== Exercise directions ==
When you reach the line with "## 🗃️ Database Schema Overview" in the data below, begin printing lines exactly, and stop once the line with "- **Radix UI**: Headless" has been printed.

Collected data
▶

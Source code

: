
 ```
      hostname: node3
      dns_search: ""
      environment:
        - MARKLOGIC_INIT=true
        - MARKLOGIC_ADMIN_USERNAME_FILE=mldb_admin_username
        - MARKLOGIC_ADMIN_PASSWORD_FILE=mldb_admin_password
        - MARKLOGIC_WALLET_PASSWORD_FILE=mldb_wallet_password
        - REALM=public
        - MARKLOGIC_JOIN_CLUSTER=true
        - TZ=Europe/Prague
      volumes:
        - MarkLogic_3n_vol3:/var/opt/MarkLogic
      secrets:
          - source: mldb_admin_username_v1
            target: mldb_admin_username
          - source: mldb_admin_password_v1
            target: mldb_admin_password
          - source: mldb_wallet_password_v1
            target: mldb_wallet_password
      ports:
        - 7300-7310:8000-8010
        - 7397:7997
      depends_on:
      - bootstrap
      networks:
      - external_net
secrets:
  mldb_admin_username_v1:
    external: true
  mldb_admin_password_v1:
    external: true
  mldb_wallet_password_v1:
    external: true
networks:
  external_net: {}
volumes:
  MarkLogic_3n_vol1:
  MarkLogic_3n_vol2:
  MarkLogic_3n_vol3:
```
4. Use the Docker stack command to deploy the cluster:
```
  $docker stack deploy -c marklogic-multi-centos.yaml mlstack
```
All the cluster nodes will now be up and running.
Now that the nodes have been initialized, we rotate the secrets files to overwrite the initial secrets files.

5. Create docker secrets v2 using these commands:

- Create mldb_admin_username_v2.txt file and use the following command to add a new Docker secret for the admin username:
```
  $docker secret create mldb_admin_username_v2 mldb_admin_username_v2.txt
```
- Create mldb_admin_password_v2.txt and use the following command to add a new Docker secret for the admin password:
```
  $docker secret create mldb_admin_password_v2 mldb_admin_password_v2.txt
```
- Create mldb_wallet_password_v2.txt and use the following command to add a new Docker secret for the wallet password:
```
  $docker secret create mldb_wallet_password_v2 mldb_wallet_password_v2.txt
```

◀
▶

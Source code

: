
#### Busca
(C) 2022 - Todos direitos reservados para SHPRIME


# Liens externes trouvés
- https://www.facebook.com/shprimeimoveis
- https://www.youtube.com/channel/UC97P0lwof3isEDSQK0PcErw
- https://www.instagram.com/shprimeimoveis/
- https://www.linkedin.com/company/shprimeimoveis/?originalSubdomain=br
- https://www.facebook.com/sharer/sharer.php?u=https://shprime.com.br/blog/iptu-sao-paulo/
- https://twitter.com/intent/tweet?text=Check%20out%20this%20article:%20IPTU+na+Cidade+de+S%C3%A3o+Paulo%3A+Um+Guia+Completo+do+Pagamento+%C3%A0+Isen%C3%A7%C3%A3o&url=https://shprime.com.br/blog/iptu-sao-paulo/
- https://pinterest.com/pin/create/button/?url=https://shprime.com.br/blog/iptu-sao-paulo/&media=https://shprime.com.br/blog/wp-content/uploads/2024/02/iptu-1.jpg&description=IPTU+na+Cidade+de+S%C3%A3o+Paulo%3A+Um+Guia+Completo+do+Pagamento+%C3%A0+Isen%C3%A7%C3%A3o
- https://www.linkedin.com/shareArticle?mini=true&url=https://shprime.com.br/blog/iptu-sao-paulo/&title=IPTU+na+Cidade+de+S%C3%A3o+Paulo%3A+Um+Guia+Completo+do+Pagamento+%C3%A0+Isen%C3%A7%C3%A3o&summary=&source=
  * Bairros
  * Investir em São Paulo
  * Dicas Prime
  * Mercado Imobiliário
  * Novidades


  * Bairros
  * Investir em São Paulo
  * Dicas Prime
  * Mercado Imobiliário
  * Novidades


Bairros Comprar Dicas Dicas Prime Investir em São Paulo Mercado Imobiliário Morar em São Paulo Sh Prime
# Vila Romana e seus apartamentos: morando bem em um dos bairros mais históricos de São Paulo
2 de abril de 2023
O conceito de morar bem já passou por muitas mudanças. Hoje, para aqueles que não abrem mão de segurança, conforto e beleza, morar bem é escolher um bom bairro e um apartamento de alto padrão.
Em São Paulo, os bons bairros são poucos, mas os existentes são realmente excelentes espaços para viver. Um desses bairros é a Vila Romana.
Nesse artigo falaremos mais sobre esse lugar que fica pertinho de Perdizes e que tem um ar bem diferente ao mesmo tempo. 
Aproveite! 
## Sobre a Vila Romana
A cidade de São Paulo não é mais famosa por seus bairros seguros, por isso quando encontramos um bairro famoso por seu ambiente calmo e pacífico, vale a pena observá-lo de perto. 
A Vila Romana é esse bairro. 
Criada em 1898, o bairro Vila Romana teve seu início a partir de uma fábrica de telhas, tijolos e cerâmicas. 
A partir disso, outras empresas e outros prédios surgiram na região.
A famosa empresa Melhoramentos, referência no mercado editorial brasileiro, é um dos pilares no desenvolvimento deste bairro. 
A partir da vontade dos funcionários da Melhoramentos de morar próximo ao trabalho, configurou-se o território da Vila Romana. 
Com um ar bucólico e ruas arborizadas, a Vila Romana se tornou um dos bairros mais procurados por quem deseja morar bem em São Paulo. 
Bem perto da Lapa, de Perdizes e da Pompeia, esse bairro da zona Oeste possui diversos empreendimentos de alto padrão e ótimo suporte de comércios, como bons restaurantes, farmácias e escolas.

◀
▶

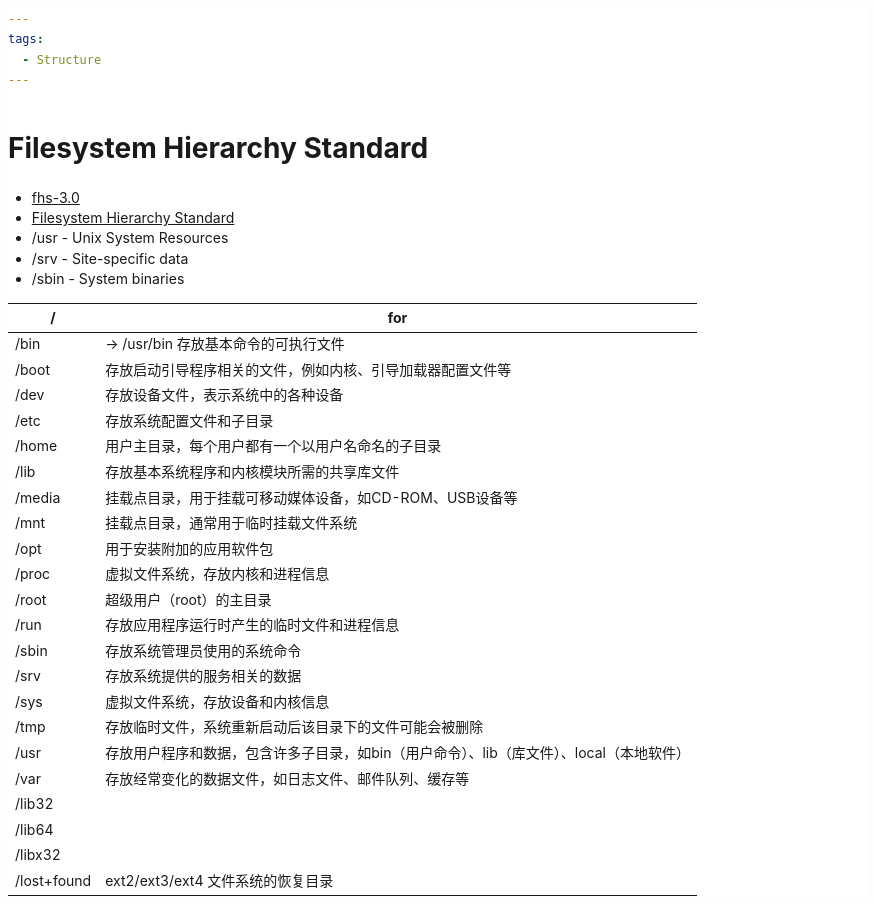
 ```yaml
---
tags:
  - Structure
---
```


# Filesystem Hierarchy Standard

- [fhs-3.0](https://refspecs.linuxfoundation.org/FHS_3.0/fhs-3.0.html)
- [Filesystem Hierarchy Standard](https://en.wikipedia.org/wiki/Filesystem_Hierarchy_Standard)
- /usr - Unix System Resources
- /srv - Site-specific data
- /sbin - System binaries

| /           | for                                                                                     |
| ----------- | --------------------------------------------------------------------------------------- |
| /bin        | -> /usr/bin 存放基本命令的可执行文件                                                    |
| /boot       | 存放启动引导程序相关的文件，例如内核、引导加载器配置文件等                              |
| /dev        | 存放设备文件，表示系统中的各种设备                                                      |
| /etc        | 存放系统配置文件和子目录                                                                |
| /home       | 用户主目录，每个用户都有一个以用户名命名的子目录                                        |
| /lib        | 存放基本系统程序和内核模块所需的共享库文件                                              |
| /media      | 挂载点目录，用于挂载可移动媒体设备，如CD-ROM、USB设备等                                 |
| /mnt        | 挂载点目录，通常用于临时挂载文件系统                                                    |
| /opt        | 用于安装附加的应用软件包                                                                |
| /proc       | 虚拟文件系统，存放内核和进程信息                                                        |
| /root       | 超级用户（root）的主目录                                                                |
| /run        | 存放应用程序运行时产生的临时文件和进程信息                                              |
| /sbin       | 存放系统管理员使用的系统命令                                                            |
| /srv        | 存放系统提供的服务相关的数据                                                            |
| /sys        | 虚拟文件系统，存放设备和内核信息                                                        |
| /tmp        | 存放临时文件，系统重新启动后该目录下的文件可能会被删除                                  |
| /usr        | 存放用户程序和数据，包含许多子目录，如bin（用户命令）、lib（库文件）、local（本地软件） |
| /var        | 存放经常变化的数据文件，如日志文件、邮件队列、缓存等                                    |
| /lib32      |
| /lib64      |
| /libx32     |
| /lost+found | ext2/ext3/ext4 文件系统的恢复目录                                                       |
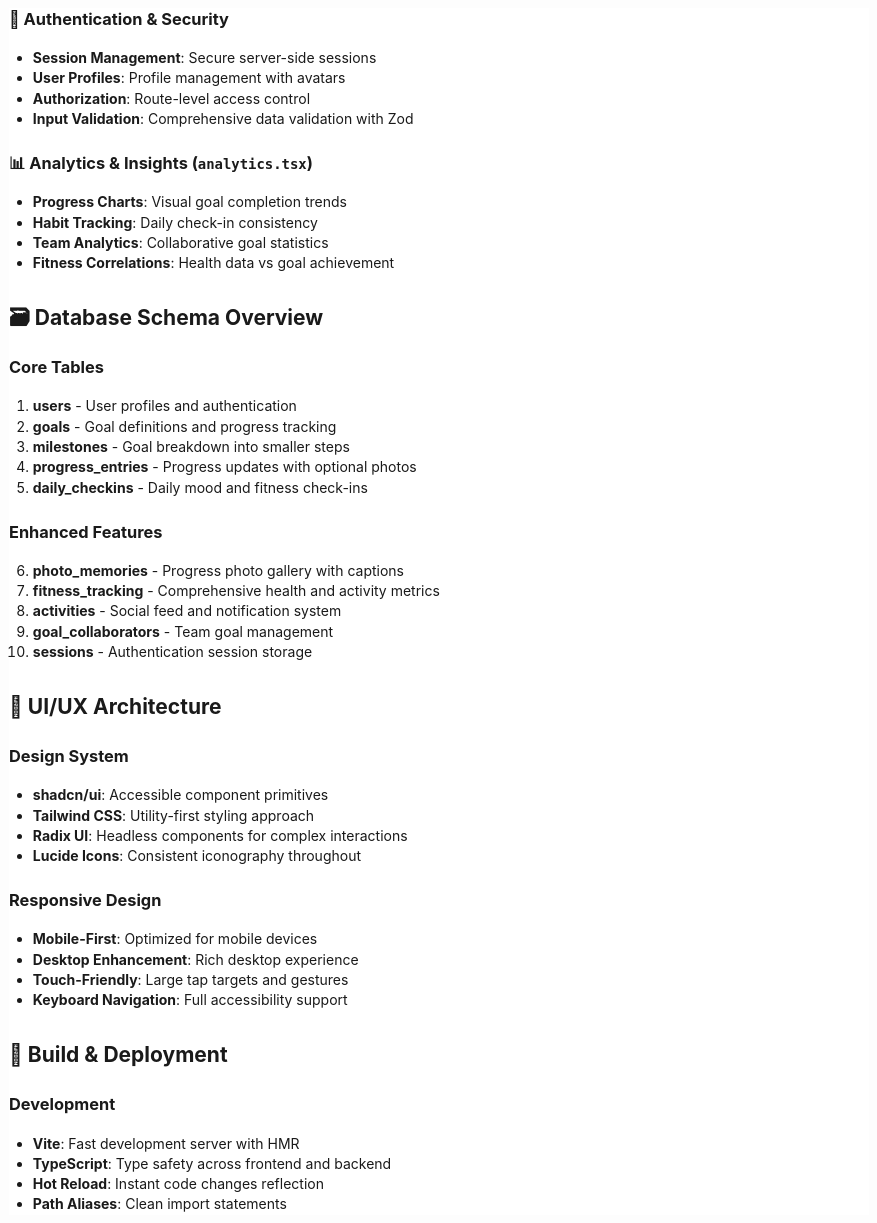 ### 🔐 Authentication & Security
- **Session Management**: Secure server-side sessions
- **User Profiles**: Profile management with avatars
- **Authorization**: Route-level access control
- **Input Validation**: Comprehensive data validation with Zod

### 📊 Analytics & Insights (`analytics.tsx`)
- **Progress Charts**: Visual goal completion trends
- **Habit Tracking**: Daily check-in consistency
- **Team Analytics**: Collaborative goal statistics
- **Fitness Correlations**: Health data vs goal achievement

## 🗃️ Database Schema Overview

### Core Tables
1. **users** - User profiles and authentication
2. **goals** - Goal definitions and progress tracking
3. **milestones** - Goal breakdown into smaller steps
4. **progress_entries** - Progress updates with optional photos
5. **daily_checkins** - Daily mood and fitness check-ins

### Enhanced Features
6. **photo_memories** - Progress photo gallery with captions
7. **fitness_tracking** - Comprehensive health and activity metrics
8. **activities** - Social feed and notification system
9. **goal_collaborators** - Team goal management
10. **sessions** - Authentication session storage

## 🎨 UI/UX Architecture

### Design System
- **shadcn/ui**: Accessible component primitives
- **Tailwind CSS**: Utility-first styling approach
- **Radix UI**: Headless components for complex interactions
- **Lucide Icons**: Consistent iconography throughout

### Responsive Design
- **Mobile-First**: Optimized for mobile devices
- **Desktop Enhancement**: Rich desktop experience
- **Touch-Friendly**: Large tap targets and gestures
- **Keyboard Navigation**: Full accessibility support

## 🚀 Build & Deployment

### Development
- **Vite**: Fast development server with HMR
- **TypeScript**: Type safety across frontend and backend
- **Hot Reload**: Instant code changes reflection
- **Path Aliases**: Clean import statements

◀

== Result of this task ==
## 🗃️ Database Schema Overview

### Core Tables
1. **users** - User profiles and authentication
2. **goals** - Goal definitions and progress tracking
3. **milestones** - Goal breakdown into smaller steps
4. **progress_entries** - Progress updates with optional photos
5. **daily_checkins** - Daily mood and fitness check-ins

### Enhanced Features
6. **photo_memories** - Progress photo gallery with captions
7. **fitness_tracking** - Comprehensive health and activity metrics
8. **activities** - Social feed and notification system
9. **goal_collaborators** - Team goal management
10. **sessions** - Authentication session storage

## 🎨 UI/UX Architecture

### Design System
- **shadcn/ui**: Accessible component primitives
- **Tailwind CSS**: Utility-first styling approach
- **Radix UI**: Headless components for complex interactions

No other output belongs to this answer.